Mastering the art of storage-speed tradeoffs to build blazing fast distributed systems.
"Caching is a fundamental concept of computer science. In fact, any system that you pick up—any large-scale distributed system—has some form of caching in multiple places and often in critical sections."
The whole idea behind caching is reducing repeatable work through storage. Instead of doing the same competition again and again, you store it in local memory and give it back as a response.
Caches are closer to your system than databases. Querying a cache is much faster because you take your already stored result instead of recalling the database.
Imagine a user on Instagram asking for their news feed. The message reaches the server, which queries the database: SELECT * FROM posts WHERE user_id = ?.
Optimization Part 1: Client to Server Communication
Optimization Part 2: Server to Database Communication (Our Focus)
Similar users ask for similar feeds.

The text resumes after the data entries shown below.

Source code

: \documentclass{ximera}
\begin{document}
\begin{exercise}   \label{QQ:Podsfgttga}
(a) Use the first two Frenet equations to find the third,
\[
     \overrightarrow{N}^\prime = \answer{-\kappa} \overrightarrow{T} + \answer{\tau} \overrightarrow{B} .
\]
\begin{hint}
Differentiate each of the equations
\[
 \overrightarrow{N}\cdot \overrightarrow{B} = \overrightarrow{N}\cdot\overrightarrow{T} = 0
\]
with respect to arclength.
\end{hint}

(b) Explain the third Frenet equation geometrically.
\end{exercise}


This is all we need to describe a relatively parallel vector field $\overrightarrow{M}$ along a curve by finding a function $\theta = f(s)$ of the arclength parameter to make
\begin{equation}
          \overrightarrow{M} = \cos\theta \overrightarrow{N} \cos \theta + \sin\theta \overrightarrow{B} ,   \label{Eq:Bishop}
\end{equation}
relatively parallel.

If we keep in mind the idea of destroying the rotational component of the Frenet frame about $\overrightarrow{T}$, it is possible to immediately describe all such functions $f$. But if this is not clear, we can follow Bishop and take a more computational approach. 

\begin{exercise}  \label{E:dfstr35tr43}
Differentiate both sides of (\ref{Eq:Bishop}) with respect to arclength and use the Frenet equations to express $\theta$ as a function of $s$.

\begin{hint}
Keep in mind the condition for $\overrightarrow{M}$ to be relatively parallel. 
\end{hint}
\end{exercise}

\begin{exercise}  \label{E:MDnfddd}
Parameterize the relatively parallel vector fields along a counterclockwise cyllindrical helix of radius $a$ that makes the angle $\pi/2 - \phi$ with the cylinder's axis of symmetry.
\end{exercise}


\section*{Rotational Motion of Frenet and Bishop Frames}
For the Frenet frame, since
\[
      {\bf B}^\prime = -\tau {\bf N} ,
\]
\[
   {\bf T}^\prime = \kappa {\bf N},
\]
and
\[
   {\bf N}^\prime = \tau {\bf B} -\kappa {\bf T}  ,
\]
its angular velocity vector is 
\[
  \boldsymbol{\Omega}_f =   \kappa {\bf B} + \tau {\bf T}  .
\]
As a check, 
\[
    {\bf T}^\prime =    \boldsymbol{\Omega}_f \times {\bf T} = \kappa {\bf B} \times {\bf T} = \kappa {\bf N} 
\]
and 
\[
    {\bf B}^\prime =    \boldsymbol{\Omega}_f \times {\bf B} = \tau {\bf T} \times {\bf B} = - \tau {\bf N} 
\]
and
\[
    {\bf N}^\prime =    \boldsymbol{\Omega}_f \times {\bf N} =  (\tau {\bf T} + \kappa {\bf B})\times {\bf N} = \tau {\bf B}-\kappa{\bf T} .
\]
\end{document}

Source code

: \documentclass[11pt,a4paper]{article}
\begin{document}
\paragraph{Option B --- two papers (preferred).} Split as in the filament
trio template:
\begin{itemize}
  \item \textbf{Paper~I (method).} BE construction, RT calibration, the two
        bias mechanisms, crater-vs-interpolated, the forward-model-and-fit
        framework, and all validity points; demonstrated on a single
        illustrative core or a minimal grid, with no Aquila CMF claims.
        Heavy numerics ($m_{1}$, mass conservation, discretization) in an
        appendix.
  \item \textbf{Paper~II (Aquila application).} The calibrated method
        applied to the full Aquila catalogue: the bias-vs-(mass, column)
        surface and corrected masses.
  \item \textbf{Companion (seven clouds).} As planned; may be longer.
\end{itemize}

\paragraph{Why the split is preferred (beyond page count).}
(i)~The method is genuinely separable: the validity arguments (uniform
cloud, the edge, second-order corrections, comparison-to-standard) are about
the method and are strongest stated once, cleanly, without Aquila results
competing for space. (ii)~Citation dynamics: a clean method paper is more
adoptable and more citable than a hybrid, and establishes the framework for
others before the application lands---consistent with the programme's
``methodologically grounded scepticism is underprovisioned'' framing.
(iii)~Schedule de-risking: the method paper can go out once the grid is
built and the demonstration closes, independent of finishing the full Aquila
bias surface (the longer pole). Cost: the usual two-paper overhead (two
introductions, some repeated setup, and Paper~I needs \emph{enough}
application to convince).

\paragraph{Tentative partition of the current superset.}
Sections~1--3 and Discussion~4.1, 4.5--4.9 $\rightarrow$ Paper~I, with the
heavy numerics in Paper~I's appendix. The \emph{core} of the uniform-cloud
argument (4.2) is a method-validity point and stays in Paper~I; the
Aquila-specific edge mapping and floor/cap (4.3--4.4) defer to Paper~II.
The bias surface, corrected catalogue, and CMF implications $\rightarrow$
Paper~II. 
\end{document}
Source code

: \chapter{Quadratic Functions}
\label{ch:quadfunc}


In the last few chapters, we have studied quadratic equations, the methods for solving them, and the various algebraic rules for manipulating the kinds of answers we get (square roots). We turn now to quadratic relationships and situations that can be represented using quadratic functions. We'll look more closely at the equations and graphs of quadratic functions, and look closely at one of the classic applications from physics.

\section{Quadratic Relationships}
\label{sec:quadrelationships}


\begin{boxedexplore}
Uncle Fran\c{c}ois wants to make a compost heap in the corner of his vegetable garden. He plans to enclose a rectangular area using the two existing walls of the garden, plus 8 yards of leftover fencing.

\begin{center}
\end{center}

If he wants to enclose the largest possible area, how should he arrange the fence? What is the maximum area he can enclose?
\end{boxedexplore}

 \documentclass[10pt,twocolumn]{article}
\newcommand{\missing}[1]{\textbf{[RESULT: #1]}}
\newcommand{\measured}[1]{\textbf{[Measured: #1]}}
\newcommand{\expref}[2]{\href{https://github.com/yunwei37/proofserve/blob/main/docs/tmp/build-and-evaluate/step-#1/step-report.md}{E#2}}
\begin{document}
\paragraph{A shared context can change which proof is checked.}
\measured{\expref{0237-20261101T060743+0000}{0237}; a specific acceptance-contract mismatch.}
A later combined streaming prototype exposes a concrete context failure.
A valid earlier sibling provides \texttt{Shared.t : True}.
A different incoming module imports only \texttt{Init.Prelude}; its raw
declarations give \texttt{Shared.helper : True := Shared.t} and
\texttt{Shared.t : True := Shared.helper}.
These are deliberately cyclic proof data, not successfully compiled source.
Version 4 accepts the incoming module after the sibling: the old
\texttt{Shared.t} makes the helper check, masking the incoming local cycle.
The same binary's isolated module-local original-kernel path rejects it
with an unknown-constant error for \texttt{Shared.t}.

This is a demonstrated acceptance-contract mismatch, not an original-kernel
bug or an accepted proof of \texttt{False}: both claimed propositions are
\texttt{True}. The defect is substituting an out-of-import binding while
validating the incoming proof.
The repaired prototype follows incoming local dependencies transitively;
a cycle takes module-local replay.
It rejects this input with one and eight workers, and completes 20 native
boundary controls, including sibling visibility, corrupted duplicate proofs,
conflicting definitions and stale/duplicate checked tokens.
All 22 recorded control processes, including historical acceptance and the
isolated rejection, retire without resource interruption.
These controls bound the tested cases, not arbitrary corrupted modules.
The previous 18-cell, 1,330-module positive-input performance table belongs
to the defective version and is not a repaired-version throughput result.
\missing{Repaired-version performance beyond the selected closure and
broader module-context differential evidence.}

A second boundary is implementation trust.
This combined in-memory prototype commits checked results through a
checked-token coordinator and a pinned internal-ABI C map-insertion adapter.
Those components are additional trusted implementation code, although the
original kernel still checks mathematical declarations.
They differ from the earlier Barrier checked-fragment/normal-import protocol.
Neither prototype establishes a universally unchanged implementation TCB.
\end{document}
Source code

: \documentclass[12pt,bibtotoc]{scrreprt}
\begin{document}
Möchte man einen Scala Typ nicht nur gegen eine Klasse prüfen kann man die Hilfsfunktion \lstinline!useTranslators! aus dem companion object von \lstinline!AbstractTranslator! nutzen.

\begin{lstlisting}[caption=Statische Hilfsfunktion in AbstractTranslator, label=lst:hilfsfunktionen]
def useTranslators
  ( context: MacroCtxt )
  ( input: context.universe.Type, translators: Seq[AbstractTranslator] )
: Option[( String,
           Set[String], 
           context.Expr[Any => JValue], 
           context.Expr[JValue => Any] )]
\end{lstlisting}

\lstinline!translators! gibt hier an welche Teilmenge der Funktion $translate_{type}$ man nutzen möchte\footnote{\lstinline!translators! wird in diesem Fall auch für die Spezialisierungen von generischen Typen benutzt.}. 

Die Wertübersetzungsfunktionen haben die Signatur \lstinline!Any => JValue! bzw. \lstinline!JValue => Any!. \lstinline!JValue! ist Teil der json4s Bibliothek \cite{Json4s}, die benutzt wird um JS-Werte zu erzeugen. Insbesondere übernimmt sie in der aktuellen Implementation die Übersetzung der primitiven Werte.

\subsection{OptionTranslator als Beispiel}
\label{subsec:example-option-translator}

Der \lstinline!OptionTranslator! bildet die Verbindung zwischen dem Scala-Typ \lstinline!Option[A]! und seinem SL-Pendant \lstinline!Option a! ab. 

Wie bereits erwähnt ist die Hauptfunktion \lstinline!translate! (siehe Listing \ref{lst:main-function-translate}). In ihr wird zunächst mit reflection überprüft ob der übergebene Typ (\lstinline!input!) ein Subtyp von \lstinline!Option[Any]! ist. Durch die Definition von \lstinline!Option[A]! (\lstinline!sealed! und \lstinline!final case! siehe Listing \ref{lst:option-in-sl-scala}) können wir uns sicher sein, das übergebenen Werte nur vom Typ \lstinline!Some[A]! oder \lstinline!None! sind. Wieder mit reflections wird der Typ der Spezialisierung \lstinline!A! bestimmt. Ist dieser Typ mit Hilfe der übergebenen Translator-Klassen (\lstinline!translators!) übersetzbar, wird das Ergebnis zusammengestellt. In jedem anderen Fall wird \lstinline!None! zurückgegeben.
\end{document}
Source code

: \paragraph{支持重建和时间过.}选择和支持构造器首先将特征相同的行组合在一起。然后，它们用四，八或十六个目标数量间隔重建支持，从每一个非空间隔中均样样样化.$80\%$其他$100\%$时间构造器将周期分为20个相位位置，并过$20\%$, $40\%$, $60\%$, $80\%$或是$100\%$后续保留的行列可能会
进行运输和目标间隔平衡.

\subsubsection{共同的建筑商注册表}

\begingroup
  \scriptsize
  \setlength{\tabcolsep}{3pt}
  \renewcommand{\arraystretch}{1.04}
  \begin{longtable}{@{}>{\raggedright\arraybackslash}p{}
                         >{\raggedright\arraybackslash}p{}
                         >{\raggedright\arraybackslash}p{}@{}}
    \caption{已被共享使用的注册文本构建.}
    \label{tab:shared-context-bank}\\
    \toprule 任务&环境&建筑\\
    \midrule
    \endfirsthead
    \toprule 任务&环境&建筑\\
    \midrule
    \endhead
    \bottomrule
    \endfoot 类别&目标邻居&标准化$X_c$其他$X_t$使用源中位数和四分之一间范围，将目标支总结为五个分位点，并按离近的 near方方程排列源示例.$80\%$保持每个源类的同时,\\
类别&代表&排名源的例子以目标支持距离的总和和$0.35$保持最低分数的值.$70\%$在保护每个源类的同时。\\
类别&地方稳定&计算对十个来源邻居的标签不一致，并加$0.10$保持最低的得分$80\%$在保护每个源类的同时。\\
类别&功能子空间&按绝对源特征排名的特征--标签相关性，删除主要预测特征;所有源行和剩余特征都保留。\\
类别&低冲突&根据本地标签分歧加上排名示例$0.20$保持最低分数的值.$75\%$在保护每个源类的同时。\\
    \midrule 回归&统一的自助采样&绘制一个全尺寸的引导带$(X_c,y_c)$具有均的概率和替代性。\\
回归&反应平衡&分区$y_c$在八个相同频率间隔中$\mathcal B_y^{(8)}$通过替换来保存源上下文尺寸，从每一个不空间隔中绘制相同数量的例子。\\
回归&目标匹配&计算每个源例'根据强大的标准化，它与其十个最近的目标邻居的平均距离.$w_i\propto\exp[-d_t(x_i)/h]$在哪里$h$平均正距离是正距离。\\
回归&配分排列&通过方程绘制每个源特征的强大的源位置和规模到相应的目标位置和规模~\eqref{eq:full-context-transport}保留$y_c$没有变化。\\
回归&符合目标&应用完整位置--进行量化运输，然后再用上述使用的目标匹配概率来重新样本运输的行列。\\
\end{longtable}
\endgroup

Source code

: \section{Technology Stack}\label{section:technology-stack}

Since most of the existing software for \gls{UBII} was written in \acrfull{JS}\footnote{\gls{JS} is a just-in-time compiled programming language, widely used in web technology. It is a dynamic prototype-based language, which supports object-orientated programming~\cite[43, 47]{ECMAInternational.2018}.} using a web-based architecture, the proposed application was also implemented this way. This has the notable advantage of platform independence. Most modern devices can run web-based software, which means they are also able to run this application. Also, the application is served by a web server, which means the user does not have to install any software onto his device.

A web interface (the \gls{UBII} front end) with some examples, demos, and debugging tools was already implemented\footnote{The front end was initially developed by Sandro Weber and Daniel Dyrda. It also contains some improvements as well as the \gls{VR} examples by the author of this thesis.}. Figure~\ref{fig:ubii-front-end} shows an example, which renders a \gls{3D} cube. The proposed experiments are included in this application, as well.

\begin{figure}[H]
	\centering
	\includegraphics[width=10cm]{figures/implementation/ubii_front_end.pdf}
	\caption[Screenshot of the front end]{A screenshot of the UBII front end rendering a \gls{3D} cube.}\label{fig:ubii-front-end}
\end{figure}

For example, a young software engineer who likes football and is in India will get a news feed very similar to another user in that same cohort.
When one user from this cohort asks for a feed, you generate it from the database the first time and store it in local memory. The next time a similar user comes, instead of quering the database, you just take your already stored result and give it back.
"Instead of making a 200 millisecond call, store it in your local device. You'll see the response time of the app go down from 200ms to 2ms."
Why don't we just put the entire database in the cache?
For small systems, fits GBS. But for large databases fitting terabytes or petabytes of data into memory is just impossible. While you might fit a TB in memory, it will be extremely expensive.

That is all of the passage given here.